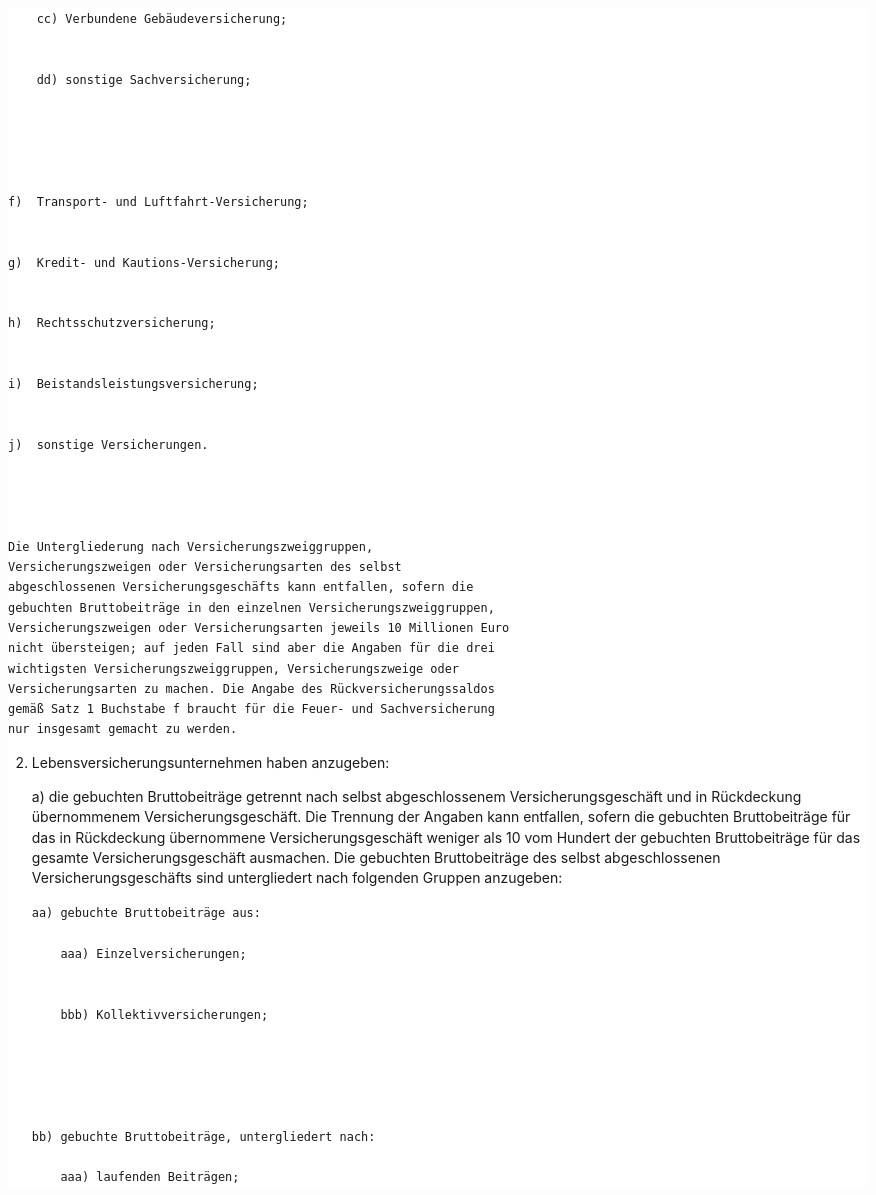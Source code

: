 
        cc) Verbundene Gebäudeversicherung;


        dd) sonstige Sachversicherung;





    f)  Transport- und Luftfahrt-Versicherung;


    g)  Kredit- und Kautions-Versicherung;


    h)  Rechtsschutzversicherung;


    i)  Beistandsleistungsversicherung;


    j)  sonstige Versicherungen.




    Die Untergliederung nach Versicherungszweiggruppen,
    Versicherungszweigen oder Versicherungsarten des selbst
    abgeschlossenen Versicherungsgeschäfts kann entfallen, sofern die
    gebuchten Bruttobeiträge in den einzelnen Versicherungszweiggruppen,
    Versicherungszweigen oder Versicherungsarten jeweils 10 Millionen Euro
    nicht übersteigen; auf jeden Fall sind aber die Angaben für die drei
    wichtigsten Versicherungszweiggruppen, Versicherungszweige oder
    Versicherungsarten zu machen. Die Angabe des Rückversicherungssaldos
    gemäß Satz 1 Buchstabe f braucht für die Feuer- und Sachversicherung
    nur insgesamt gemacht zu werden.


2.  Lebensversicherungsunternehmen haben anzugeben:

    a)  die gebuchten Bruttobeiträge getrennt nach selbst abgeschlossenem
        Versicherungsgeschäft und in Rückdeckung übernommenem
        Versicherungsgeschäft. Die Trennung der Angaben kann entfallen, sofern
        die gebuchten Bruttobeiträge für das in Rückdeckung übernommene
        Versicherungsgeschäft weniger als 10 vom Hundert der gebuchten
        Bruttobeiträge für das gesamte Versicherungsgeschäft ausmachen. Die
        gebuchten Bruttobeiträge des selbst abgeschlossenen
        Versicherungsgeschäfts sind untergliedert nach folgenden Gruppen
        anzugeben:

        aa) gebuchte Bruttobeiträge aus:

            aaa) Einzelversicherungen;


            bbb) Kollektivversicherungen;





        bb) gebuchte Bruttobeiträge, untergliedert nach:

            aaa) laufenden Beiträgen;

# # # #

▸ **What is required**: All lines that contain the word "untergliedert" must be copied from the records above.

▸ **Result for this task**:
        Versicherungsgeschäfts sind untergliedert nach folgenden Gruppen
        bb) gebuchte Bruttobeiträge, untergliedert nach:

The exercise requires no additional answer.